Angry Vashon Island residents, 307 of them, sailed an Argosy cruise ship into Olympia on a foggy morning last Thursday to protest ferry cuts. Old people walking with canes, young parents carrying babies, kids wearing ferry boats carved out of boxes around their torsos, and teenagers in wheelchairs, these Vashonites all looked like they were out for blood, and no wonder. They feel victimized by Tim Eyman's Initiative 695, which cut the car-tab tax to a flat $30 and eliminated $1.1 billion from the state budget in the process. Legislators scrambling to cut costs plan to kill Vashon's passenger-only ferries. Since these boats take 600 residents to their jobs everyday, the island is fighting like hell to stave off the cuts. Vashonites have a plan to pay for the passenger-only ferries by asking voters to approve big fare increases as early as this summer.
Island residents are taking action because they feel state government has abandoned them. Some legislators wonder if Gov. Gary Locke is fueling Vashon's fears.
"Gary Locke is incredibly popular and incredibly skilled," says Rep. Ed Murray, D-Capitol Hill. That said, Murray adds that he wishes that the governor would "risk his popularity and be a leader on transportation." Instead, Murray and other lawmakers charge, Locke has ducked the opportunity to have a meaningful discussion about long-term transportation solutions, even as the voters blew a $570 million hole in the Department of Transportation's budget when they passed I-695 in November.
The governor's proposed budget gives no new money to the Department of Transportation, leaving it with about $2.1 billion, less than what the department had to spend in 1997. This reduced budget means highways only have enough money for basic maintenance, but not enough for new roads, congestion relief projects, and all the proposed safety improvements. Ferries now have no capital budget at all and will have to enact a sizable fare increase on boats that carry cars.
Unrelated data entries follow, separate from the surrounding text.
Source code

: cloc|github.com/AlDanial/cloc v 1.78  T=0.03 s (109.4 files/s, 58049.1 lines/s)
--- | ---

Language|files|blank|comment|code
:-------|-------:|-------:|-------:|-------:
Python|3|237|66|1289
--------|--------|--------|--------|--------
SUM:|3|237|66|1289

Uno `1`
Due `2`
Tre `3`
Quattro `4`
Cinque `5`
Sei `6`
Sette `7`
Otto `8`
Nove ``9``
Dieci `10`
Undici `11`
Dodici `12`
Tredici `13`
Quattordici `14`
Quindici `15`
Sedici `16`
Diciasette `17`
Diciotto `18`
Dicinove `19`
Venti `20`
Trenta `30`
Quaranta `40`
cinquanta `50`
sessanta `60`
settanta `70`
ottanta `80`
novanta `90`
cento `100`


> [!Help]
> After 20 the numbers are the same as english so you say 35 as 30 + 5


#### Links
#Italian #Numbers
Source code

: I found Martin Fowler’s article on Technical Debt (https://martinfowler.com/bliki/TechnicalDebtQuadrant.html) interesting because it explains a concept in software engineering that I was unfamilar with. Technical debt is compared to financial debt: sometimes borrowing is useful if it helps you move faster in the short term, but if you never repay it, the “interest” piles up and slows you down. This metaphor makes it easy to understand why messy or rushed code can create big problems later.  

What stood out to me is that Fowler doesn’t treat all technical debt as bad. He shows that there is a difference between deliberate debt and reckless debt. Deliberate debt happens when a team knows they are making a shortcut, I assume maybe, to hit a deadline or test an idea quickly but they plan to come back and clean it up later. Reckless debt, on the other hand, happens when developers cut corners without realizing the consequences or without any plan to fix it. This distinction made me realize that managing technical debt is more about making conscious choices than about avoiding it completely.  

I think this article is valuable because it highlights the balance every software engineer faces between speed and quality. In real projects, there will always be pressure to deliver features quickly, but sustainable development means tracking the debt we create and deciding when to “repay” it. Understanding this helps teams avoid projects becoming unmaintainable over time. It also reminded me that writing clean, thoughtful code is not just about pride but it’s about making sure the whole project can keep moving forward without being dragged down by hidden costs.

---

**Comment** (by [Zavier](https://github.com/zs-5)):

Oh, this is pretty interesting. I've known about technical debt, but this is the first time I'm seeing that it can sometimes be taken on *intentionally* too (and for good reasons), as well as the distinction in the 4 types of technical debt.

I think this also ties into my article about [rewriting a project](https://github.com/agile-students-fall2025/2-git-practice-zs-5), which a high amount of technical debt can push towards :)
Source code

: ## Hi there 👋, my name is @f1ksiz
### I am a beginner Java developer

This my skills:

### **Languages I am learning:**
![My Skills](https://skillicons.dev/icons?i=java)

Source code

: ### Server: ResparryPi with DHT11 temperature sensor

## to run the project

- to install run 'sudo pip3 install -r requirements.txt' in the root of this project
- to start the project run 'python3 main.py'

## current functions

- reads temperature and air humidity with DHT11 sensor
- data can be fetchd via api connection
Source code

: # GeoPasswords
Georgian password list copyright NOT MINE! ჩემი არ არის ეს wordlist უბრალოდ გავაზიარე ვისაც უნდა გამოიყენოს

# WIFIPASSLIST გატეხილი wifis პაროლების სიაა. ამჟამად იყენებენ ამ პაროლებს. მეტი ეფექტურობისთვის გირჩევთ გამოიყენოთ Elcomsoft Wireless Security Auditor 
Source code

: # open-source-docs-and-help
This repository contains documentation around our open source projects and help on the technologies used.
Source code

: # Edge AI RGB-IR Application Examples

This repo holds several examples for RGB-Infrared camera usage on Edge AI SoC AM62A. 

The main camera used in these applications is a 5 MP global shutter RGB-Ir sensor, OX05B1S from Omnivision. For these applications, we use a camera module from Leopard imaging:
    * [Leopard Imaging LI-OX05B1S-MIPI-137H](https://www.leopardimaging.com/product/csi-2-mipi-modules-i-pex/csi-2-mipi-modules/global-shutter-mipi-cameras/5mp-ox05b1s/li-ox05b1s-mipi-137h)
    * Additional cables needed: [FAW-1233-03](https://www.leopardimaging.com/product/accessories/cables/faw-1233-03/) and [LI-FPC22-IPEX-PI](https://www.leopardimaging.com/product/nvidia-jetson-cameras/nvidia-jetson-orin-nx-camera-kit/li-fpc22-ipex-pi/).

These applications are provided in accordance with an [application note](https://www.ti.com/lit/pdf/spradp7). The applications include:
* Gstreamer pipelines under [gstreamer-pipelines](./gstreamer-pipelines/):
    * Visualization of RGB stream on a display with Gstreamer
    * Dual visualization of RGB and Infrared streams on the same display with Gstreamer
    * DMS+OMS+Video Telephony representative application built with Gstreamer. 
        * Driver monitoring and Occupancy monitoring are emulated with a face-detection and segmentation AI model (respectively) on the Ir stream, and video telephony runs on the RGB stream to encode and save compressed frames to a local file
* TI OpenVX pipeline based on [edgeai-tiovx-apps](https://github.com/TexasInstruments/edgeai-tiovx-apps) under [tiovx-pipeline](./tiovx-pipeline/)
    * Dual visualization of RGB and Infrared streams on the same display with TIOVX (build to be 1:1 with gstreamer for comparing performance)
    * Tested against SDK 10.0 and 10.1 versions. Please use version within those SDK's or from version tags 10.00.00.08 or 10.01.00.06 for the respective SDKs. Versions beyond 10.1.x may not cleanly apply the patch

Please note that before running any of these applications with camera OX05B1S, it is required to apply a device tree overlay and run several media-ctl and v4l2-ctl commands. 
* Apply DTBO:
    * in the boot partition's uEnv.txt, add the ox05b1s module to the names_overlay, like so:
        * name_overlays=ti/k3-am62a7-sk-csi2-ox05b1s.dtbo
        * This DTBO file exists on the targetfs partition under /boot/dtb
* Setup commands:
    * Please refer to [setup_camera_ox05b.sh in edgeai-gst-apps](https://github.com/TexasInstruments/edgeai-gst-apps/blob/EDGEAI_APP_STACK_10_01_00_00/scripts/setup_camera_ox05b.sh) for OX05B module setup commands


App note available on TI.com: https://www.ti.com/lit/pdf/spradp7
The only new transportation funding Locke's budget allocates is $200 million over two years for bus and rail service. But Dan Snow of the Washington Transportation Association says that money only makes up for 42 percent of the money transit lost when I-695 passed. Forty to sixty percent of the state's bus service will be cut even if the Legislature agrees to Locke's $200 million, according to Snow.
It's clear why Locke won't pony up more transportation money. There isn't any money left after I-695 bludgeoned the budget. Most Democrats accept this new fiscal reality but say the governor could offer innovative ideas in lieu of budget dollars. He is doing neither.
Of course, the citizens are going to have to pay for solutions one way or the other. And since voters just gave themselves a big tax cut last November, it's easy to see why the governor is wary of asking them to pay local taxes to keep the cars, ferries, and buses rolling. After all, the governor's top priority this session, besides protecting education, is to give voters a property-tax cut, says Locke spokesman Ed Penhale. "If there's a way transportation funding can fit into this picture, we'll take a look at it," Penhale adds. The governor is leaving it up to legislators, citizens, and the Blue Ribbon Commission on Transportation to come up with the proposals he'll "look at."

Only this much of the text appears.